Stephen Irwin Abrams (15 July 1938 in Chicago, Illinois – 21 November 2012) was an American scholar of parapsychology and a drug policy activist who was a long-standing resident of the United Kingdom. He is best known for sponsoring and authoring the full page advertisement petitioning for cannabis law reform which appeared in The Times on 24 July 1967.
Abrams was born and raised in Chicago, and began his undergraduate studies at Shimer College, where he enrolled in 1954. Then as now, Shimer offered an early entrance program for gifted students wishing to leave high school early. Abrams subsequently transferred to the University of Chicago, where he served as head of the Parapsychology Department from 1957 to 1960. He also became a "charter associate" of the Parapsychological Association.
Abrams was an Advanced Student at St.
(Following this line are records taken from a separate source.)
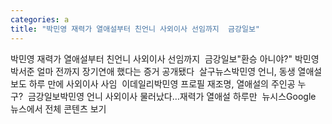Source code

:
 ```yaml
---
categories: a
title: "박민영 재력가 열애설부터 친언니 사외이사 선임까지  금강일보"
---
```

박민영 재력가 열애설부터 친언니 사외이사 선임까지&nbsp;&nbsp;금강일보"환승 아니야?" 박민영 박서준 얼마 전까지 장기연애 했다는 증거 공개됐다&nbsp;&nbsp;살구뉴스박민영 언니, 동생 열애설 보도 하루 만에 사외이사 사임&nbsp;&nbsp;이데일리박민영 프로필 재조명, 열애설의 주인공 누구?&nbsp;&nbsp;금강일보박민영 언니 사외이사 물러났다…재력가 열애설 하루만&nbsp;&nbsp;뉴시스Google 뉴스에서 전체 콘텐츠 보기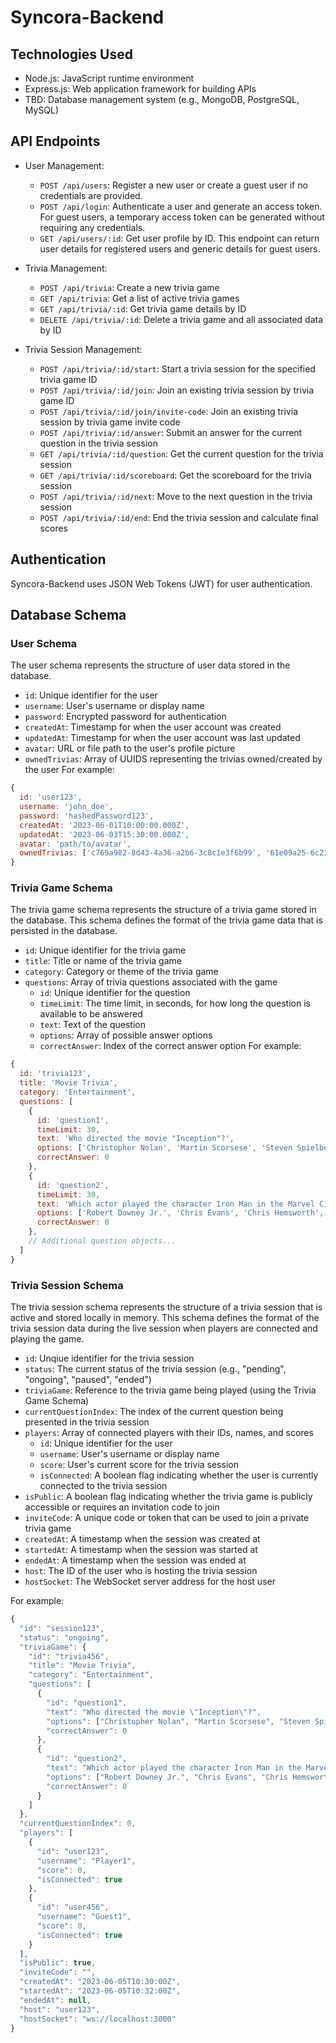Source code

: # Syncora-Backend

## Technologies Used

- Node.js: JavaScript runtime environment
- Express.js: Web application framework for building APIs
- TBD: Database management system (e.g., MongoDB, PostgreSQL, MySQL)

## API Endpoints
- User Management:
  - `POST /api/users`: Register a new user or create a guest user if no credentials are provided.
  - `POST /api/login`: Authenticate a user and generate an access token. For guest users, a temporary access token can be generated without requiring any credentials.
  - `GET /api/users/:id`: Get user profile by ID. This endpoint can return user details for registered users and generic details for guest users.

- Trivia Management:
  - `POST /api/trivia`: Create a new trivia game
  - `GET /api/trivia`: Get a list of active trivia games
  - `GET /api/trivia/:id`: Get trivia game details by ID
  - `DELETE /api/trivia/:id`: Delete a trivia game and all associated data by ID
- Trivia Session Management:
  - `POST /api/trivia/:id/start`: Start a trivia session for the specified trivia game ID
  - `POST /api/trivia/:id/join`: Join an existing trivia session by trivia game ID
  - `POST /api/trivia/:id/join/invite-code`: Join an existing trivia session by trivia game invite code
  - `POST /api/trivia/:id/answer`: Submit an answer for the current question in the trivia session
  - `GET /api/trivia/:id/question`: Get the current question for the trivia session
  - `GET /api/trivia/:id/scoreboard`: Get the scoreboard for the trivia session
  - `POST /api/trivia/:id/next`: Move to the next question in the trivia session
  - `POST /api/trivia/:id/end`: End the trivia session and calculate final scores


## Authentication
Syncora-Backend uses JSON Web Tokens (JWT) for user authentication.

## Database Schema
### User Schema
The user schema represents the structure of user data stored in the database.
- `id`: Unique identifier for the user
- `username`: User's username or display name
- `password`: Encrypted password for authentication
- `createdAt`: Timestamp for when the user account was created
- `updatedAt`: Timestamp for when the user account was last updated
- `avatar`: URL or file path to the user's profile picture
- `ownedTrivias`: Array of UUIDS representing the trivias owned/created by the user
For example:

```javascript
{
  id: 'user123',
  username: 'john_doe',
  password: 'hashedPassword123',
  createdAt: '2023-06-01T10:00:00.000Z',
  updatedAt: '2023-06-03T15:30:00.000Z',
  avatar: 'path/to/avatar',
  ownedTrivias: ['c769a982-8d43-4a36-a2b6-3c8c1e3f6b99', '61e09a25-6c23-48ed-8f41-2ff2fd045dc7', '2e7f3c34-79c2-4939-8e72-b2397dd5a48d']
}
```

### Trivia Game Schema
The trivia game schema represents the structure of a trivia game stored in the database. This schema defines the format of the trivia game data that is persisted in the database.
- `id`: Unique identifier for the trivia game
- `title`: Title or name of the trivia game
- `category`: Category or theme of the trivia game
- `questions`: Array of trivia questions associated with the game
  - `id`: Unique identifier for the question
  - `timeLimit`: The time limit, in seconds, for how long the question is available to be answered
  - `text`: Text of the question
  - `options`: Array of possible answer options
  - `correctAnswer`: Index of the correct answer option
For example:

```javascript
{
  id: 'trivia123',
  title: 'Movie Trivia',
  category: 'Entertainment',
  questions: [
    {
      id: 'question1',
      timeLimit: 30,
      text: 'Who directed the movie "Inception"?',
      options: ['Christopher Nolan', 'Martin Scorsese', 'Steven Spielberg', 'Quentin Tarantino'],
      correctAnswer: 0
    },
    {
      id: 'question2',
      timeLimit: 30,
      text: 'Which actor played the character Iron Man in the Marvel Cinematic Universe?',
      options: ['Robert Downey Jr.', 'Chris Evans', 'Chris Hemsworth', 'Mark Ruffalo'],
      correctAnswer: 0
    },
    // Additional question objects...
  ]
}
```

### Trivia Session Schema
The trivia session schema represents the structure of a trivia session that is active and stored locally in memory. This schema defines the format of the trivia session data during the live session when players are connected and playing the game.
- `id`: Unqiue identifier for the trivia session
- `status`: The current status of the trivia session (e.g., "pending", "ongoing", "paused", "ended")
- `triviaGame`: Reference to the trivia game being played (using the Trivia Game Schema)
- `currentQuestionIndex`: The index of the current question being presented in the trivia session
- `players`: Array of connected players with their IDs, names, and scores
  - `id`: Unique identifier for the user
  - `username`: User's username or display name
  - `score`: User's current score for the trivia session
  - `isConnected`: A boolean flag indicating whether the user is currently connected to the trivia session
- `isPublic`: A boolean flag indicating whether the trivia game is publicly accessible or requires an invitation code to join
- `inviteCode`: A unique code or token that can be used to join a private trivia game
- `createdAt`: A timestamp when the session was created at
- `startedAt`: A timestamp when the session was started at
- `endedAt`: A timestamp when the session was ended at
- `host`: The ID of the user who is hosting the trivia session
- `hostSocket`: The WebSocket server address for the host user


For example:

```javascript
{
  "id": "session123",
  "status": "ongoing",
  "triviaGame": {
    "id": "trivia456",
    "title": "Movie Trivia",
    "category": "Entertainment",
    "questions": [
      {
        "id": "question1",
        "text": "Who directed the movie \"Inception\"?",
        "options": ["Christopher Nolan", "Martin Scorsese", "Steven Spielberg", "Quentin Tarantino"],
        "correctAnswer": 0
      },
      {
        "id": "question2",
        "text": "Which actor played the character Iron Man in the Marvel Cinematic Universe?",
        "options": ["Robert Downey Jr.", "Chris Evans", "Chris Hemsworth", "Mark Ruffalo"],
        "correctAnswer": 0
      }
    ]
  },
  "currentQuestionIndex": 0,
  "players": [
    {
      "id": "user123",
      "username": "Player1",
      "score": 0,
      "isConnected": true
    },
    {
      "id": "user456",
      "username": "Guest1",
      "score": 0,
      "isConnected": true
    }
  ],
  "isPublic": true,
  "inviteCode": "",
  "createdAt": "2023-06-05T10:30:00Z",
  "startedAt": "2023-06-05T10:32:00Z",
  "endedAt": null,
  "host": "user123",
  "hostSocket": "ws://localhost:3000"
}

```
Catherine's College of Oxford University from 1960 to 1967. He headed a parapsychological laboratory in the University's Department of Biometry, investigating extrasensory perception.
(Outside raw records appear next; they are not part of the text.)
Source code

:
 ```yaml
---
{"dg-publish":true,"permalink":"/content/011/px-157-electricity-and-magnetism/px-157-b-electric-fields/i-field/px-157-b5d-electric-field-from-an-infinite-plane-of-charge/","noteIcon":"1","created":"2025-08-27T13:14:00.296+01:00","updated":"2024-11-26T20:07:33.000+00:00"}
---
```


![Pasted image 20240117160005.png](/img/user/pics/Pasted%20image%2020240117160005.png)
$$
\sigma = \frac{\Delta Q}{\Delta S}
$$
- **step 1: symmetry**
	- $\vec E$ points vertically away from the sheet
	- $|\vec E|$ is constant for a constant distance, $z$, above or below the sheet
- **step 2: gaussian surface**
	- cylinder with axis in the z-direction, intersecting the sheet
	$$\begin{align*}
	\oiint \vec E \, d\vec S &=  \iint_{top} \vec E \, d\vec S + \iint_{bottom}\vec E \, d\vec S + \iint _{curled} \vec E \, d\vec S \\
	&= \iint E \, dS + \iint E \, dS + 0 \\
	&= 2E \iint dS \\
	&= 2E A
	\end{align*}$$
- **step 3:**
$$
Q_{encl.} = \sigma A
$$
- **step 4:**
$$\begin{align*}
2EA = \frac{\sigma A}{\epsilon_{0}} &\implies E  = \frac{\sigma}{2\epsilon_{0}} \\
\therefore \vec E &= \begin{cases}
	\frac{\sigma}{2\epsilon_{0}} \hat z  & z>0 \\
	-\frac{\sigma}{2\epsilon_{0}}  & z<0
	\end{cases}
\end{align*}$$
In January 1967, the content of an article by Abrams "The Oxford Scene and the Law", intended as a contribution to a forthcoming book The Book of Grass was republished, without his permission, in The People Sunday newspaper. The article was a balanced reasoning on the social and personal effects of cannabis use and its repression. The article observed that under current laws cannabis users were punished more severely than heroin users. Cannabis smoking was regarded as a crime but heroin addiction was treated as an illness. Doctors had the right to prescribe heroin. The Court might send a cannabis smoker to prison and send a heroin user to a doctor. Presented in the sensationalist manner for which the paper was known, the story emphasized Abrams claim that 500 of Oxford's student body were cannabis users. The story spread. Headlines like "Smoke more pot. It's safer than beer", appeared in the popular press. On 1 February, the same day as long clarifying letter from him was printed in The Daily Telegraph, Abrams announced, via the pages of student newspaper Cherwell, the formation of SOMA, an acronym for the Society of Mental Awareness, as a drug research project. Two weeks later, on 15 February 1967, Abrams gave evidence before the University Committee on Student Health, which agreed to pursue his suggestion that the Home Secretary be prevailed upon to institute an inquiry. After the committee's published report received national press coverage, on 7 April 1967 home secretary Roy Jenkins appointed a "sub-committee on hallucinogens" to be chaired by Baroness Wootton to report to the Advisory Council on Drug Dependence, itself appointed four months earlier in December 1966.